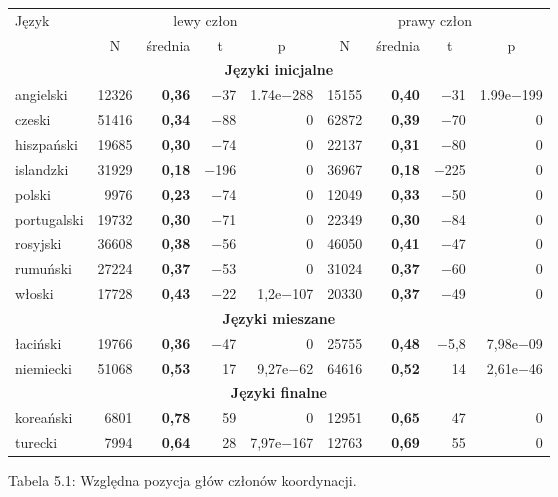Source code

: \begin{table}[H]
\centering
\begin{tabular}{lrrrrrrrr}
  \toprule
Język & \multicolumn{4}{c}{lewy człon} & \multicolumn{4}{c}{prawy człon}\\
 & \multicolumn{1}{c}{N} & \multicolumn{1}{c}{średnia} & \multicolumn{1}{c}{t} & \multicolumn{1}{c}{p} & \multicolumn{1}{c}{N} & \multicolumn{1}{c}{średnia} & \multicolumn{1}{c}{t} & \multicolumn{1}{c}{p} \\ 
  \midrule
  \multicolumn{9}{c}{\textbf{Języki inicjalne}} \\
  \midrule
  angielski 	& 12326 	& \textbf{0,36} & $-$37 & 1.74e$-$288 & 15155 & \textbf{0,40} & $-$31 & 1.99e$-$199 \\
  czeski 	& 51416 	& \textbf{0,34} & $-$88 & 0 		& 62872 & \textbf{0,39} & $-$70 & 0 \\ 
  hiszpański	& 19685 & \textbf{0,30} & $-$74 & 0 		& 22137 & \textbf{0,31} & $-$80 & 0 \\ 
  islandzki 	& 31929 	& \textbf{0,18} & $-$196 & 0 		& 36967 & \textbf{0,18} & $-$225 & 0 \\ 
  polski 	& 9976 	& \textbf{0,23} & $-$74 & 0 		& 12049 & \textbf{0,33} & $-$50 & 0 \\ 
  portugalski & 19732 & \textbf{0,30} & $-$71 & 0 		& 22349 & \textbf{0,30} & $-$84 & 0 \\ 
  rosyjski 	& 36608 	& \textbf{0,38} & $-$56 & 0 		& 46050 & \textbf{0,41} & $-$47 & 0 \\ 
  rumuński 	& 27224 	& \textbf{0,37} & $-$53 & 0 		& 31024 & \textbf{0,37} & $-$60 & 0 \\ 
  włoski 	& 17728 	& \textbf{0,43} & $-$22 & 1,2e$-$107	& 20330 & \textbf{0,37} & $-$49 & 0 \\
  \midrule
  \multicolumn{9}{c}{\textbf{Języki mieszane}} \\
  \midrule
  łaciński 	& 19766 & \textbf{0,36}	& $-$47 & 0 		& 25755 & \textbf{0,48} & $-$5,8 & 7,98e$-$09 \\
  niemiecki & 51068 	& \textbf{0,53}	& 17 & 9,27e$-$62	& 64616 & \textbf{0,52} & 14 & 2,61e$-$46 \\ 
  \midrule
  \multicolumn{9}{c}{\textbf{Języki finalne}} \\
  \midrule
  koreański	& 6801 & \textbf{0,78} & 59 & 0 			& 12951 & \textbf{0,65} & 47 & 0 \\ 
  turecki 	& 7994 & \textbf{0,64} & 28 & 7,97e$-$167	& 12763 & \textbf{0,69} & 55 & 0 \\
  \bottomrule
\end{tabular}

\bigskip
Tabela 5.1: Względna pozycja głów członów koordynacji.
\end{table}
= = = = =
> WHAT YOU SHOULD DO
From the data above, copy each line with the string "multicolumn" in it.

> RESULT OF THIS EXERCISE
Język & \multicolumn{4}{c}{lewy człon} & \multicolumn{4}{c}{prawy człon}\\
 & \multicolumn{1}{c}{N} & \multicolumn{1}{c}{średnia} & \multicolumn{1}{c}{t} & \multicolumn{1}{c}{p} & \multicolumn{1}{c}{N} & \multicolumn{1}{c}{średnia} & \multicolumn{1}{c}{t} & \multicolumn{1}{c}{p} \\ 
  \multicolumn{9}{c}{\textbf{Języki inicjalne}} \\
  \multicolumn{9}{c}{\textbf{Języki mieszane}} \\
  \multicolumn{9}{c}{\textbf{Języki finalne}} \\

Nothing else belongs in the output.